県議に「肩透かし」を食らわせた

いちばん重要なのは26日まで「辞職」「県議会解散」「失職」のいずれを選ぶのか、手の内を明かさなかったことである。

ふつうに斎藤氏の手の内を読めば、「県議会解散」の可能性が高いと見ておかしくない。県議会へしっぺ返しを食らわせる「反撃」は唯一、「県議会解散」しかないからだ。

その「反撃」を想定して、県議全員が自分たちの選挙戦に奔走せざるを得なかった。選挙準備に大忙しとなった。

斎藤氏は、県議たちの思惑を外して肩透かしを食わせたのである。

それだけではない。「失職」となれば、すぐに知事選となる。県議たちはその動きについていけなかった。

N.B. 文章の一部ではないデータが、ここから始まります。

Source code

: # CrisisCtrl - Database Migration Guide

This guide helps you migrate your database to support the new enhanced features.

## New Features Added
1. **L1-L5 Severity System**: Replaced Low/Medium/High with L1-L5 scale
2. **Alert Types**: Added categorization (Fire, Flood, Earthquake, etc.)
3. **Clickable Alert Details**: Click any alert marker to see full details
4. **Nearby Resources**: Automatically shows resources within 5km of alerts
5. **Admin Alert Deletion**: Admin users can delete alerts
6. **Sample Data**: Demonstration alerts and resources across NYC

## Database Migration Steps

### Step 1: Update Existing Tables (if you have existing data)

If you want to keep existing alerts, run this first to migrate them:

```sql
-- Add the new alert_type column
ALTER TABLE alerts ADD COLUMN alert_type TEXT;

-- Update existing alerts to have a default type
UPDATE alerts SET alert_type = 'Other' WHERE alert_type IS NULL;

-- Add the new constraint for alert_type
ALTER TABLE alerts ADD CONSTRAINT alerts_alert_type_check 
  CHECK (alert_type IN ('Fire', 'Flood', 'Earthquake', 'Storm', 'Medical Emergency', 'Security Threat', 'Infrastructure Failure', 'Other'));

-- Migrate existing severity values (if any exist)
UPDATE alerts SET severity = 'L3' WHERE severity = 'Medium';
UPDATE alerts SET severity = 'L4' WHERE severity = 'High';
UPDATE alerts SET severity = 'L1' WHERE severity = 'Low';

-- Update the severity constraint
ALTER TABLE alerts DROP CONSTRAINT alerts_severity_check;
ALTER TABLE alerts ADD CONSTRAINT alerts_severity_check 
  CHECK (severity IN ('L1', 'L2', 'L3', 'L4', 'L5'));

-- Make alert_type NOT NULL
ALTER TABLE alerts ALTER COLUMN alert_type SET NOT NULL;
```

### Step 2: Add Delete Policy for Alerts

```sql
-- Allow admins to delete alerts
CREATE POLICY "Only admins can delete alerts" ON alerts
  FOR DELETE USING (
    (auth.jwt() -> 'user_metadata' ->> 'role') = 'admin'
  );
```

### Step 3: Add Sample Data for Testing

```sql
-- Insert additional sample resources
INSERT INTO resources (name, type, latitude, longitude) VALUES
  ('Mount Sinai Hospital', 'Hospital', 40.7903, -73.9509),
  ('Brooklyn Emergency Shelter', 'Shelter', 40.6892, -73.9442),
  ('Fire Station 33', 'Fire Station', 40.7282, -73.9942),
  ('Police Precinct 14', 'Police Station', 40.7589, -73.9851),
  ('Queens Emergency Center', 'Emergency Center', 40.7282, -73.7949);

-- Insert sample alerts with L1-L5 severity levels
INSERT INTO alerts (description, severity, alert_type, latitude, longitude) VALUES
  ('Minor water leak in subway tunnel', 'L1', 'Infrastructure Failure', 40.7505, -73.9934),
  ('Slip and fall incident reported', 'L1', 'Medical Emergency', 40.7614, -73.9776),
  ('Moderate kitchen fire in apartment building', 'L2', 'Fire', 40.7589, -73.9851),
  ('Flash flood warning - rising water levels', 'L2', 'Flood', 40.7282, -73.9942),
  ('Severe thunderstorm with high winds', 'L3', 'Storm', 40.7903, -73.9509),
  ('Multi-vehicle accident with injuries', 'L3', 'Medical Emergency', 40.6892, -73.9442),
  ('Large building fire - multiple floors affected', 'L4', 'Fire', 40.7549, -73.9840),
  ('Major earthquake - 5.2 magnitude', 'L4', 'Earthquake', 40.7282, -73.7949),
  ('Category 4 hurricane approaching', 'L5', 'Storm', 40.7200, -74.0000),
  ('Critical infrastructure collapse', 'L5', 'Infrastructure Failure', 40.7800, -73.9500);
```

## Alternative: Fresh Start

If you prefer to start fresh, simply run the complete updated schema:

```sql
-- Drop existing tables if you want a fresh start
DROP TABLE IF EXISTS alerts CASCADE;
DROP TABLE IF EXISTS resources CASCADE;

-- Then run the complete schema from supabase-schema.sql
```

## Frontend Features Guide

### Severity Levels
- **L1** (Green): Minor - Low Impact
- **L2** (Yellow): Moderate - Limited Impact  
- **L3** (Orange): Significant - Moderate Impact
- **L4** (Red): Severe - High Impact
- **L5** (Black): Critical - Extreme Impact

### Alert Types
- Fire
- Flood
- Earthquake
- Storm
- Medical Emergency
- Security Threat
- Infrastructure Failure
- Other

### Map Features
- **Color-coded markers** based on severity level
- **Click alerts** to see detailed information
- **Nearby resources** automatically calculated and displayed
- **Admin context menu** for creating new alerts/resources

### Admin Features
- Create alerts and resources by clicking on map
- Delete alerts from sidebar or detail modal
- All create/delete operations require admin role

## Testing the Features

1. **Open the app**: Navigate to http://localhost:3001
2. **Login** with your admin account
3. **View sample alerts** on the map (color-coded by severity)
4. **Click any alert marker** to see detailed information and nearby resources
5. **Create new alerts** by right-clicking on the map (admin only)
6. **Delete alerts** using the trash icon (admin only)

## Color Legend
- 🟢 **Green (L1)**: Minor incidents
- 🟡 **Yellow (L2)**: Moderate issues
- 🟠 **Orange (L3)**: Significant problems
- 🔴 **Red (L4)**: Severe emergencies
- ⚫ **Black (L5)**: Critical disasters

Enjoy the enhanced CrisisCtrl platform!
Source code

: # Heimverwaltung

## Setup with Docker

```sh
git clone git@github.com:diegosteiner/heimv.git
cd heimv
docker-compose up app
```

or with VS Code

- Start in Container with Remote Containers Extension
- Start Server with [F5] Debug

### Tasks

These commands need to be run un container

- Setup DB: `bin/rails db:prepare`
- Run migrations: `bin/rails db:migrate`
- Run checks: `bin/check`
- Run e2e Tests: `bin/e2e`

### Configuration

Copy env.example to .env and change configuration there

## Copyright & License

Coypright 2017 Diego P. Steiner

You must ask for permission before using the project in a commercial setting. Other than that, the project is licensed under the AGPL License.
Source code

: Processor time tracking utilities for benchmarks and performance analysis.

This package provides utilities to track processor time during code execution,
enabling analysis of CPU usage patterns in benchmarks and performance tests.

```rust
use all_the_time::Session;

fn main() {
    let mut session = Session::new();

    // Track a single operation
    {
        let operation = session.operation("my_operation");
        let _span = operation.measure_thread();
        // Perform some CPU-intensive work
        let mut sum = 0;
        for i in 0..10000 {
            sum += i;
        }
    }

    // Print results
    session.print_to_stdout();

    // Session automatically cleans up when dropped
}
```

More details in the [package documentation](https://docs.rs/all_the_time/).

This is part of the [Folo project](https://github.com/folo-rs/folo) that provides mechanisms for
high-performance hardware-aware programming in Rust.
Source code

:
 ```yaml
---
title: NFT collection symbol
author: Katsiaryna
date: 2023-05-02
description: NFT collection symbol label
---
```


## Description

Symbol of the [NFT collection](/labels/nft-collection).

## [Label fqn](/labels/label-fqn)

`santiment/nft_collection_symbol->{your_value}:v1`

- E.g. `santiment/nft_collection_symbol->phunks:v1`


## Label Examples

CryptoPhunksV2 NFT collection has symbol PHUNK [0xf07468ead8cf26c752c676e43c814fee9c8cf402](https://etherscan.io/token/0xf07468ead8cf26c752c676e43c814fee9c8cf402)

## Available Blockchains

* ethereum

6月に百条委員会が設置され、7月に疑惑を告発した元西播磨県民局長が死亡。その直後、県政混乱の責任を取って片山安孝副知事が辞職している。

その後も斎藤氏への批判は収まらず、9月19日に不信任決議案が可決、知事選となるのは確実だった。

それなのに、各党各会派の動きは鈍かった。

前回選で斎藤氏を推薦した自民党、日本維新の会などはそれぞれ独自候補の擁立を模索しているが、いまとなっても知事候補を決められず、不透明な状況が続いている。

「県議会解散」を斎藤氏が選ぶと考え、知事選はそのあとと考えた。県議会議員たちは自分たちのことで精いっぱいとなり、知事選どころではなかった。

兵庫県議会Facebookより
9月県議会の様子。斎藤知事は議会解散を選ばなかった

斎藤氏の「予想外の動き」

発行部数約40万部の神戸新聞は、兵庫県政を巡る混乱について、ほぼ2カ月前の8月2日から4日まで「瓦解 斎藤県政3年」と題する連載記事を掲載した。

4日付朝刊は、「『ポスト斎藤』探る動き加速」という見出し記事を掲載したが、新たな知事候補を巡る動きについて具体的な言及はなかった。

何よりも「ポスト斎藤」だから、「斎藤」は消え去るものと思っていたのだろう。

「孤立無援」となった斎藤氏が、まさか出直し選挙に出馬するとは考えていなかったのかもしれない。

斎藤氏の動きを押さえていなかったのだ。